La fiscalité imposée aux compagnies actives en matière d’hydrocarbures est trop lourde et peu incitative : elle atteint et dépasse parfois 80%, ce qui décourage les investissements car ils peuvent aller ailleurs, là où les gisements sont plus productifs et là où la fiscalité est plus supportable.

Il faudrait simplifier aussi les formalités administratives, améliorer la transparence et la gouvernance du secteur.

L’article 13 de la Constitution soumet la conclusion des permis relatifs aux hydrocarbures à l’approbation de l’ARP, cependant les termes utilisés dans cet article se prêtent à des interprétations différentes et posent sur le plan pratique des complications et de longs délais avec échanges de documents et réunions entre l’administration et la commission de l’énergie et des mines, de quoi provoquer lassitudes et découragements des investisseurs sans compter les coûts additionnels.

La loi relative à la promotion des énergies renouvelables, adoptée en 2015 et destinée à encourager l’investissement dans le secteur de façon à porter la contribution à 30% de la production nationale à l’horizon 2030 est un facteur positif mais à ce jour, les décrets d’application ne sont pas encore parus, ce qui prolonge désespérément l’attentisme. Entre temps les investissements ne sont pas consentis et les projets n’avancent pas : l’ambition d’atteindre l’objectif s’amenuise en conséquence.

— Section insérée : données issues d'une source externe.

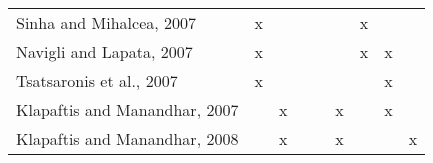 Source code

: \begin{table}[]
\begin{tabular}{l|cccc|cccc}
Sinha and Mihalcea, 2007 \cite{2007.Sinha.Mihalcea.Unsupervised}                 & x                                  &                                   &                                     &                                         &                                                                                  & x                                      &                                                 &                                                                                      \\
Navigli and Lapata, 2007\cite{2007.Navigli.GraphConnectivity}                    & x                                  &                                   &                                     &                                         &                                                                                  & x                                      & x                                               &                                                                                      \\
Tsatsaronis et al., 2007 \cite{2007.Tsatsaronis.WSDwithSpreading}                & x                                  &                                   &                                     &                                         &                                                                                  &                                        & x                                               &                                                                                      \\
Klapaftis and Manandhar, 2007 \cite{2007.Klapaftis.UOY}                          &                                    & x                                 &                                     &                                         & x                                                                                &                                        & x                                               &                                                                                      \\
Klapaftis and Manandhar, 2008 \cite{2008.Klapaftis.WSIUsingCollocations}         &                                    & x                                 &                                     &                                         & x                                                                                &                                        &                                                 & x                                                                                    \\

\end{tabular}
\end{table}
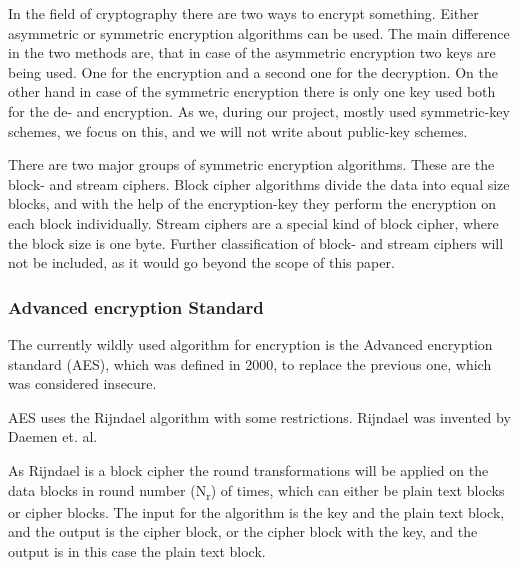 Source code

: \documentclass[12pt,a4paper,titlepage,oneside]{scrartcl}
\begin{document}
In the field of cryptography there are two ways to encrypt something.
Either asymmetric or symmetric encryption algorithms can be used.
The main difference in the two methods are, that in case of the asymmetric encryption two keys are being used.
One for the encryption and a second one for the decryption.
On the other hand in case of the symmetric encryption there is only one key used both for the de- and encryption.
As we, during our project, mostly used symmetric-key schemes, we focus on this, and we will not write about public-key schemes.

There are two major groups of symmetric encryption algorithms.
These are the block- and stream ciphers.
Block cipher algorithms divide the data into equal size blocks, and with the help of the encryption-key they perform the encryption on each block individually.
Stream ciphers are a special kind of block cipher, where the block size is one byte. \cite{menezes1996handbook}
Further classification of block- and stream ciphers will not be included, as it would go beyond the scope of this paper.

\subsubsection{Advanced encryption Standard}
The currently wildly used algorithm for encryption is the Advanced encryption standard (AES), which was defined in 2000, to replace the previous one, which was considered insecure.

AES uses the Rijndael algorithm with some restrictions.
Rijndael was invented by Daemen et. al. \cite{daemen2013design}

As Rijndael is a block cipher the round transformations will be applied on the data blocks in round number (N\textsubscript{r}) of times, which can either be plain text blocks or cipher blocks.
The input for the algorithm is the key and the plain text block, and the output is the cipher block, or the cipher block with the key, and the output is in this case the plain text block. \cite{daemen2013design}
\end{document}
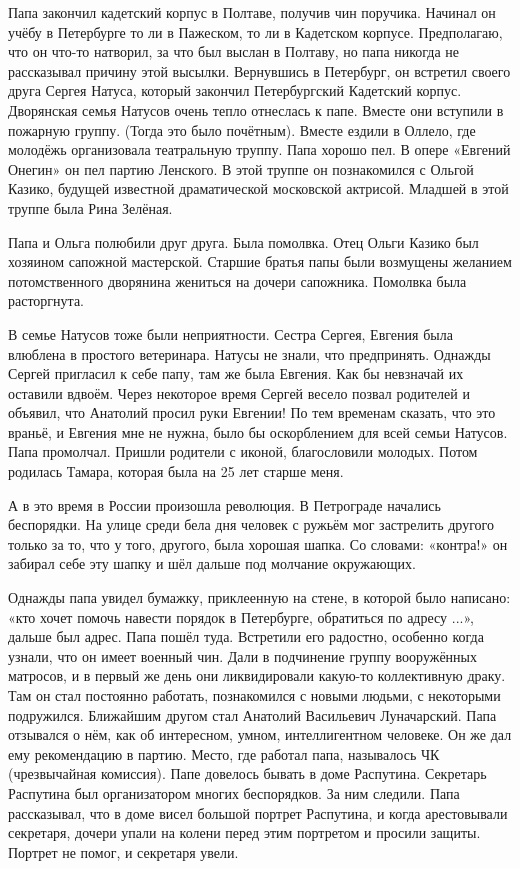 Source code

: Папа закончил кадетский корпус в Полтаве, получив чин поручика.
Начинал он учёбу в Петербурге то ли в Пажеском, то ли в Кадетском корпусе.
Предполагаю, что он что-то натворил, за что был выслан в Полтаву, но папа никогда не рассказывал причину этой высылки.
Вернувшись в Петербург, он встретил своего друга Сергея Натуса, который закончил Петербургский Кадетский корпус.
Дворянская семья Натусов очень тепло отнеслась к папе.
Вместе они вступили в пожарную группу.
(Тогда это было почётным).
Вместе ездили в Оллело, где молодёжь организовала театральную труппу.
Папа хорошо пел.
В опере «Евгений Онегин» он пел партию Ленского.
В этой труппе  он познакомился с Ольгой Казико, будущей известной драматической московской актрисой.
Младшей в этой труппе была Рина Зелёная.

Папа и Ольга полюбили друг друга.
Была помолвка.
Отец Ольги Казико был хозяином сапожной мастерской.
Старшие братья папы были возмущены желанием потомственного дворянина жениться на дочери сапожника.
Помолвка была расторгнута.

В семье Натусов тоже были неприятности.
Сестра Сергея, Евгения была влюблена в простого ветеринара.
Натусы не знали, что предпринять.
Однажды Сергей пригласил к себе папу, там же была Евгения.
Как бы невзначай их оставили вдвоём.
Через некоторое время Сергей весело позвал родителей и объявил, что Анатолий просил руки Евгении! По тем временам сказать, что это враньё, и Евгения мне не нужна, было бы оскорблением для всей семьи Натусов.
Папа промолчал.
Пришли родители с иконой, благословили молодых.
Потом родилась Тамара, которая была на 25 лет старше меня.

А в это время в России произошла революция.
В Петрограде начались беспорядки.
На улице среди бела дня человек с ружьём мог застрелить другого только за то, что у того, другого, была хорошая шапка.
Со словами: «контра!» он забирал себе эту шапку и шёл дальше под молчание окружающих.

Однажды папа увидел бумажку, приклеенную на стене, в которой было написано: «кто хочет помочь навести порядок в Петербурге, обратиться по адресу ...», дальше был адрес.
Папа пошёл туда.
Встретили его радостно, особенно когда узнали, что он имеет военный чин.
Дали в подчинение группу вооружённых матросов, и в первый же день они ликвидировали какую-то коллективную драку.
Там он стал постоянно работать, познакомился с новыми людьми, с некоторыми подружился.
Ближайшим другом стал Анатолий Васильевич Луначарский.
Папа отзывался о нём, как об интересном, умном, интеллигентном человеке.
Он же дал ему рекомендацию в партию.
Место, где работал папа, называлось ЧК (чрезвычайная комиссия).
Папе довелось бывать в доме Распутина.
Секретарь Распутина был организатором многих беспорядков.
За ним следили.
Папа рассказывал, что в доме висел большой портрет Распутина, и когда арестовывали секретаря, дочери упали на колени перед этим портретом и просили защиты.
Портрет не помог, и секретаря увели.

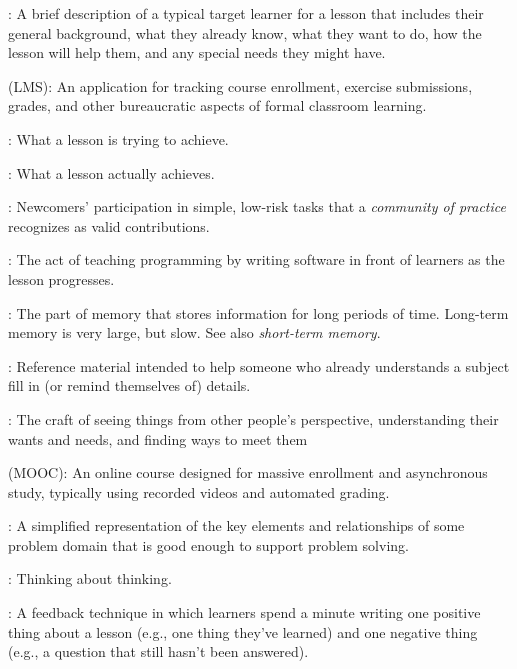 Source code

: \begin{description}
: A brief description of a typical
target learner for a lesson that includes their general background, what they
already know, what they want to do, how the lesson will help them, and any
special needs they might have.

 (LMS): An application for tracking course
enrollment, exercise submissions, grades, and other bureaucratic aspects of
formal classroom learning.

: What a lesson is trying to
achieve.

: What a lesson actually achieves.

: Newcomers' participation in simple, low-risk tasks that a
\emph{community of practice} recognizes as valid contributions.

: The act of teaching programming by writing
software in front of learners as the lesson progresses.

: The part of memory that stores
information for long periods of time. Long-term memory is very large, but
slow. See also \emph{short-term memory}.

: Reference material intended to help someone who
already understands a subject fill in (or remind themselves of) details.

: The craft of seeing things from other people's
perspective, understanding their wants and needs, and finding ways to meet them

 (MOOC): An online course designed
for massive enrollment and asynchronous study, typically using recorded videos
and automated grading.

: A simplified representation of the key
elements and relationships of some problem domain that is good enough to support
problem solving.

: Thinking about thinking.

: A feedback technique in which learners
spend a minute writing one positive thing about a lesson (e.g., one thing
they've learned) and one negative thing (e.g., a question that still hasn't been
answered).


\end{description}
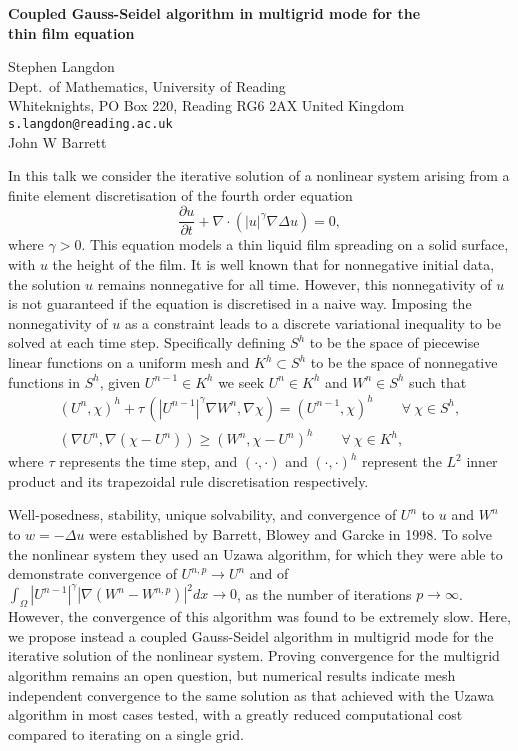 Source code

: \documentclass[twosided]{report}
\begin{document}
\begin{center}
{\large			%
{\bf Coupled Gauss-Seidel algorithm in multigrid mode for the \\
	thin film equation}}

	Stephen Langdon \\
	Dept.~of Mathematics, University of Reading \\
	Whiteknights, PO Box 220, Reading RG6 2AX United Kingdom \\
	{\tt s.langdon@reading.ac.uk} \\
	John W Barrett
\end{center}
In this talk we consider the iterative solution of a
nonlinear system arising from a finite element
discretisation of the fourth order equation \[
\frac{\partial u}{\partial t} + \nabla \cdot
(|u|^{\gamma}\nabla\Delta u) = 0, \] where $\gamma>0$. This
equation models a thin liquid film spreading on a solid
surface, with $u$ the height of the film. It is well known
that for nonnegative initial data, the solution $u$ remains
nonnegative for all time. However, this nonnegativity of $u$
is not guaranteed if the equation is discretised in a naive
way. Imposing the nonnegativity of $u$ as a constraint leads
to a discrete variational inequality to be solved at each
time step. Specifically defining $S^h$ to be the space of
piecewise linear functions on a uniform mesh and $K^h\subset
S^h$ to be the space of nonnegative functions in $S^h$,
given $U^{n-1}\in K^h$ we seek $U^{n} \in K^h$ and $W^n \in
S^h$ such that \begin{eqnarray*} &(U^{n},\chi)^h +
\tau\,(|U^{n-1}|^{\gamma}\nabla W^n,\nabla \chi) =
(U^{n-1},\chi)^h \qquad \forall \ \chi \in S^h,& \\ &(\nabla
U^{n},\nabla (\chi-U^{n})) \geq (W^{n}, \chi-U^n)^h \qquad
\forall \ \chi \in K^h,& \end{eqnarray*} where $\tau$
represents the time step, and $(\cdot,\cdot)$ and
$(\cdot,\cdot)^h$ represent the $L^2$ inner product and its
trapezoidal rule discretisation respectively.


Well-posedness, stability, unique solvability, and
convergence of $U^n$ to $u$ and $W^n$ to $w=-\Delta u$ were
established by Barrett, Blowey and Garcke in 1998. To solve
the nonlinear system they used an Uzawa algorithm, for which
they were able to demonstrate convergence of
$U^{n,p}\rightarrow U^n$ and of $\int_{\Omega}
|U^{n-1}|^{\gamma} |\nabla(W^n-W^{n,p})|^2 dx \rightarrow
0$, as the number of iterations $p\rightarrow\infty$.
However, the convergence of this algorithm was found to be
extremely slow. Here, we propose instead a coupled
Gauss-Seidel algorithm in multigrid mode for the iterative
solution of the nonlinear system. Proving convergence for
the multigrid algorithm remains an open question, but
numerical results indicate mesh independent convergence to
the same solution as that achieved with the Uzawa algorithm
in most cases tested, with a greatly reduced computational
cost compared to iterating on a single grid.
\end{document}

L’Etat doit rapidement mettre en application une stratégie concertée pour la relance des investissements dans l’exploration des ressources énergétiques en attirant les compagnies pétrolières étrangères et en mettant au point une batterie d’incitations.

Assurer la sécurité des installations pétrolières ainsi que celles des personnes et veiller à l’amélioration du climat de l’investissement en mettant un point final aux perturbations sociales.

Alléger la fiscalité qui n’est plus soutenable, surtout lorsque le prix du pétrole brut est au plus bas.

L’Etat doit accorder des encouragements pour l’exploration dans le Nord du pays qui est sous-exploré, alors qu’il y a des indices de gaz dans le gouvernorat de Nabeul et de pétrole dans l’off-shore de Mahdia.

Il y a lieu de reconnaître que les compagnies pétrolières font des efforts dans le cadre de leur responsabilité sociétale en finançant des activités sociales et des micro-entreprises locales au profit des diplômés du supérieur dans les régions où se trouvent les sites pétroliers. A titre d’exemple 4 compagnies pétrolières actives dans la région de Tataouine ont consacré 11,4 millions de dinars pour financer un programme de responsabilité sociale de trois ans qui a été entamé en 2015.

C’est ainsi que 164 micro-crédits ont été accordés pour une valeur de 640.000 dinars pour les jeunes diplômés de la région. 90 micro-projets soit un investissement de 1,69 MD en plus de 5 PME qui bénéficieront d’un budget de 2,4 MD.

L’enveloppe annuelle sera répartie à raison de 3,68 MD.

Pour les entreprises, il s’agit de l’ETAP de l’ENI (Italie), MEDCO (Indonésie) et OMV (Autriche).